Systems analysts keep organizations' hardware, software, and network systems operating correctly. They often test and diagnose IT problems, and develop recommendations for improvements. Systems analysts also plan for overall upgrades, from choosing new computer software and hardware to designing network changes. They develop and oversee projects, and ensure adherence to budget constraints.

Database Administrators

Annual Median Salary: $87,020
Projected Growth Rate: 11%

Database administrators ensure business data remains organized and easily accessible to departments. They manage information protocols that include monitoring performance, maintaining data backup, and implementing security and access measures. They may specialize in a particular field, like healthcare records or banking, or serve as generalists. The growth of cloud computing has increased the demand for database administrators in third-party service providers, though many companies continue to employ their own dedicated database teams.

What Can I Expect From an Online Master's in Information Systems Program?

Top universities offering online master's in information systems degrees ensure students gain a strong foundation in computer programming, application development, and database management.
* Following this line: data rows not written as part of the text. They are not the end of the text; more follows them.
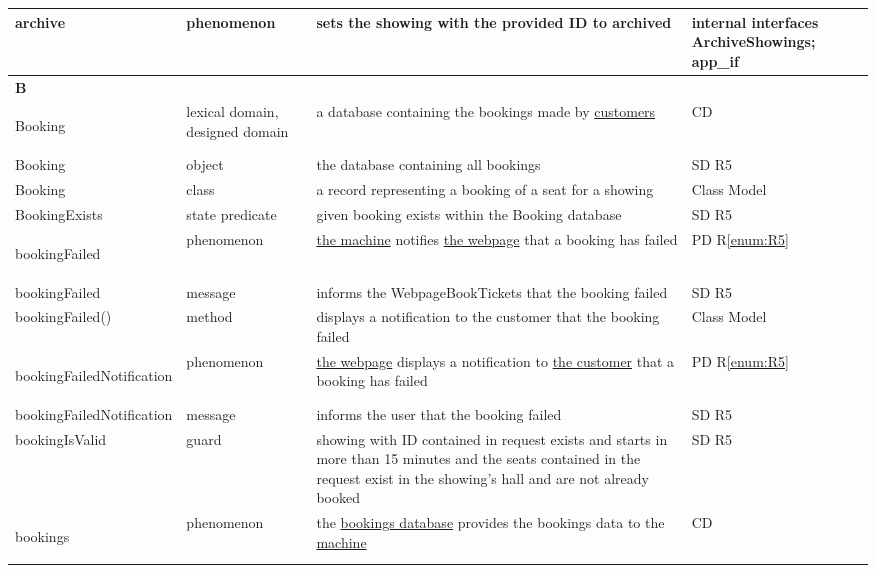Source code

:\documentclass[a4paper,10pt,titlepage,bibtotoc,bibtotocnumbered]{scrreprt}
\begin{document}
\begin{longtable}{|p{.4\linewidth}|p{.2\linewidth}|p{.2\linewidth}|p{.2\linewidth}|}
\hline
archive & phenomenon & sets the showing with the provided ID to archived & internal interfaces ArchiveShowings; app\_if\\
\hline
\multicolumn{4}{|l|}{\textbf{B}}\\
\hline
\hypertarget{glossary:Booking}{Booking} & lexical domain, designed domain & a database containing the bookings made by \hyperlink{glossary:Customer}{customers} & CD\\
\hline
Booking & object & the database containing all bookings & SD R5\\
\hline
Booking & class & a record representing a booking of a seat for a showing & Class Model\\
\hline
BookingExists & state predicate & given booking exists within the Booking database & SD R5\\
\hline
\hypertarget{glossary:bookingFailed}{bookingFailed} & phenomenon & \hyperlink{glossary:UDEKino}{the machine} notifies \hyperlink{glossary:WebpageBookTickets}{the webpage} that a booking has failed & PD R\ref{enum:R5}\\
\hline
bookingFailed & message & informs the WebpageBookTickets that the booking failed & SD R5\\
\hline
bookingFailed() & method & displays a notification to the customer that the booking failed & Class Model\\
\hline
\hypertarget{glossary:bookingFailedNotification}{bookingFailedNotification} & phenomenon & \hyperlink{glossary:WebpageBookTickets}{the webpage} displays a notification to \hyperlink{glossary:Customer}{the customer} that a booking has failed & PD R\ref{enum:R5}\\
\hline
bookingFailedNotification & message & informs the user that the booking failed & SD R5\\
\hline
bookingIsValid & guard & showing with ID contained in request exists and starts in more than 15 minutes and the seats contained in the request exist in the showing's hall and are not already booked & SD R5\\
\hline
\hypertarget{glossary:bookings}{bookings} & phenomenon & the \hyperlink{glossary:Booking}{bookings database} provides the bookings data to the \hyperlink{glossary:UDEKino}{machine} & CD\\

\end{longtable}
\end{document}
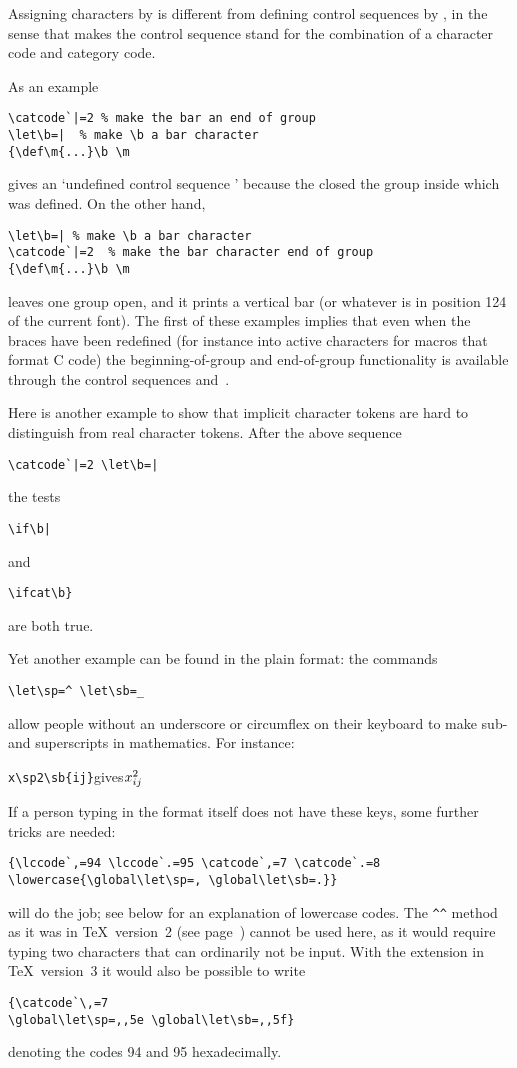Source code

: Assigning characters by 
is different from defining control sequences by , 
in the sense that 
makes the control sequence stand for the combination
of a character code and category code. 

As an example
\begin{verbatim}
\catcode`|=2 % make the bar an end of group
\let\b=|  % make \b a bar character
{\def\m{...}\b \m
\end{verbatim}
gives an `undefined control sequence '
because the  closed the group inside which 
was defined. On the other hand,
\begin{verbatim}
\let\b=| % make \b a bar character
\catcode`|=2  % make the bar character end of group
{\def\m{...}\b \m
\end{verbatim}
leaves one group open, and it prints a vertical bar
(or whatever is in position 124 of the current font).
The first of these examples
implies that even when the braces have been redefined
(for instance into active characters for macros that
format C code) the beginning-of-group and end-of-group
functionality is available through the control sequences
 and~.

Here is
another example to show
that implicit character tokens are hard to distinguish
from real character tokens. After the above sequence
\begin{verbatim}
\catcode`|=2 \let\b=|
\end{verbatim}
the tests
\begin{verbatim}
\if\b|
\end{verbatim}
and
\begin{verbatim}
\ifcat\b}
\end{verbatim}
are both true.

Yet another example can be found in the plain format:
the commands
\begin{verbatim}
\let\sp=^ \let\sb=_ 
\end{verbatim}
allow people without an
underscore or circumflex on their keyboard to 
make sub- and superscripts in mathematics.
For instance:
\begin{disp}\verb>x\sp2\sb{ij}>\quad gives\quad $x\sp2\sb{ij}$\end{disp}
If a person typing in the format itself does not have
these keys, some further tricks are needed:\label{spsb:truc}
\begin{verbatim}
{\lccode`,=94 \lccode`.=95 \catcode`,=7 \catcode`.=8
\lowercase{\global\let\sp=, \global\let\sb=.}}
\end{verbatim}
will do the job; see below for an explanation of lowercase codes.
The \verb>^^> method as it was in \TeX\ version~2
(see page~\pageref{hathat}) cannot be used here,
as it would require typing two characters that can ordinarily
not be input.
With the extension in \TeX\ version~3 it would also be possible
to write
\begin{verbatim}
{\catcode`\,=7
\global\let\sp=,,5e \global\let\sb=,,5f}
\end{verbatim}
denoting the codes 94 and 95 hexadecimally.

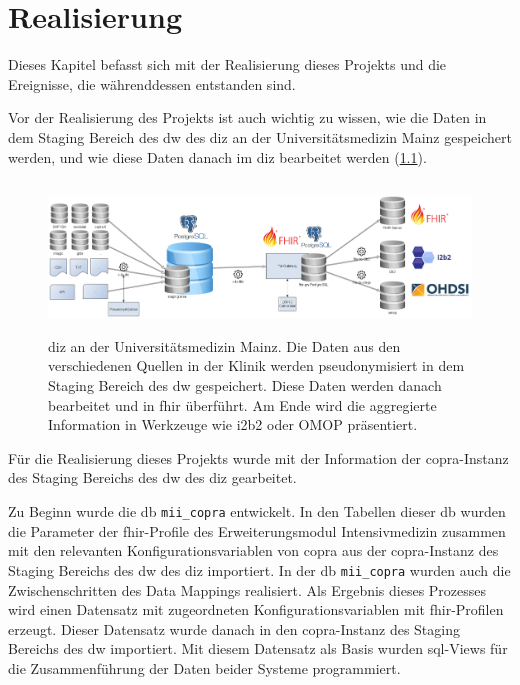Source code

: \chapter{Realisierung} \label{ch:results}

Dieses Kapitel befasst sich mit der Realisierung dieses Projekts und die Ereignisse, die währenddessen entstanden sind.


Vor der Realisierung des Projekts ist auch wichtig zu wissen, wie die Daten in dem Staging Bereich des \ac{dw} des \ac{diz} an der Universitätsmedizin Mainz gespeichert werden, und wie diese Daten danach im \ac{diz} bearbeitet werden (\ref{fig:dizummz}).

\begin{figure}[ht]
	\centering
	\includegraphics[height=4cm]{figures/diz_ummz}
	\caption[\acs{diz} an der Universitätsmedizin Mainz] {\acs{diz} an der Universitätsmedizin Mainz. Die Daten aus den verschiedenen Quellen in der Klinik werden pseudonymisiert in dem Staging Bereich des \ac{dw} gespeichert. Diese Daten werden danach bearbeitet und in \ac{fhir} überführt. Am Ende wird die aggregierte Information in Werkzeuge wie i2b2 oder OMOP präsentiert.}
	\label{fig:dizummz}
\end{figure}

Für die Realisierung dieses Projekts wurde mit der Information der \ac{copra}-Instanz des Staging Bereichs des \ac{dw} des \ac{diz} gearbeitet.

 Zu Beginn wurde die \ac{db} \texttt{mii\_copra} entwickelt. In den Tabellen dieser \ac{db} wurden die Parameter der \ac{fhir}-Profile des Erweiterungsmodul \glqq Intensivmedizin\grqq{} zusammen mit den relevanten Konfigurationsvariablen von \ac{copra} aus der \ac{copra}-Instanz des Staging Bereichs des \ac{dw} des \ac{diz} importiert. In der \ac{db} \texttt{mii\_copra} wurden auch die Zwischenschritten des Data Mappings realisiert. Als Ergebnis dieses Prozesses wird einen Datensatz mit zugeordneten Konfigurationsvariablen mit \ac{fhir}-Profilen erzeugt. Dieser Datensatz wurde danach in den \ac{copra}-Instanz des Staging Bereichs des \ac{dw} importiert. Mit diesem Datensatz als Basis wurden \ac{sql}-Views für die Zusammenführung der Daten beider Systeme programmiert.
Most programs offer electives and concentrations to enhance students' degrees, but these may vary significantly from school to school. See below for an example curriculum.

Curriculum for an Online Master's Degree in Information Systems

  1. Information Technology and Project Management: Often, information technology projects involve multiple team members offering their unique skills and knowledge to the project. Project management provides information systems managers the skills and tools to plan and organize each project effectively. This includes developing the initial scope of work and cost estimates, assigning appropriate action items, and tracking progress against fixed budget and scheduling targets.
  2. Application Software Infrastructure: Information systems specialists may need to develop proprietary applications to handle critical business functions. This class covers application development for multiple operating systems, such as UNIX/Linux, Windows, and iOS for mobile devices. Students learn how each system processes commands, maintains storage, and manages file access, plus underlying directories and security measures.
  3. Business Database Systems: Database systems hold and organize businesses' information, making it easily accessible as needed. Students learn to design database systems that make it possible to manage data and manipulate it for a variety of reporting purposes.
  4. Cybersecurity: All information systems professionals should understand fundamental cybersecurity threats and protections. Students learn to perform holistic risk assessments for network security, and develop appropriate access controls and network architecture to minimize that risk. The course also covers ethical and legal issues, along with defense and countermeasure techniques.
  5. Applied Data Mining and Analytics in Business: In this course, students learn to prepare structured and unstructured data using a variety of mathematical, statistical, and artificial intelligence algorithms and techniques. Students can then draw conclusions from the data, or develop business forecasting models to assist in strategic business growth decisions. The course requires a foundation in statistical analysis.

Certifications and Licenses a Master's in Information Systems Prepares For

  • Certified Information Systems Security Professional: Administered by (ISC)2, this certification ensures information systems professionals understand the latest cybersecurity risk management measures and countermeasures -- especially individuals working in areas of network architecture or security. The exam covers eight cybersecurity domains, and individuals must have five years of paid work experience in the CISSP Common Body of Knowledge.
  • Certified Information Systems Auditor: The CISA credential certifies information systems professionals' ability to audit IT and business systems, and monitor their performance. Administered by the ISACA, the CISA process includes an exam, evidence of related professional experience and a bachelor's or master's degree, and complete ongoing professional education.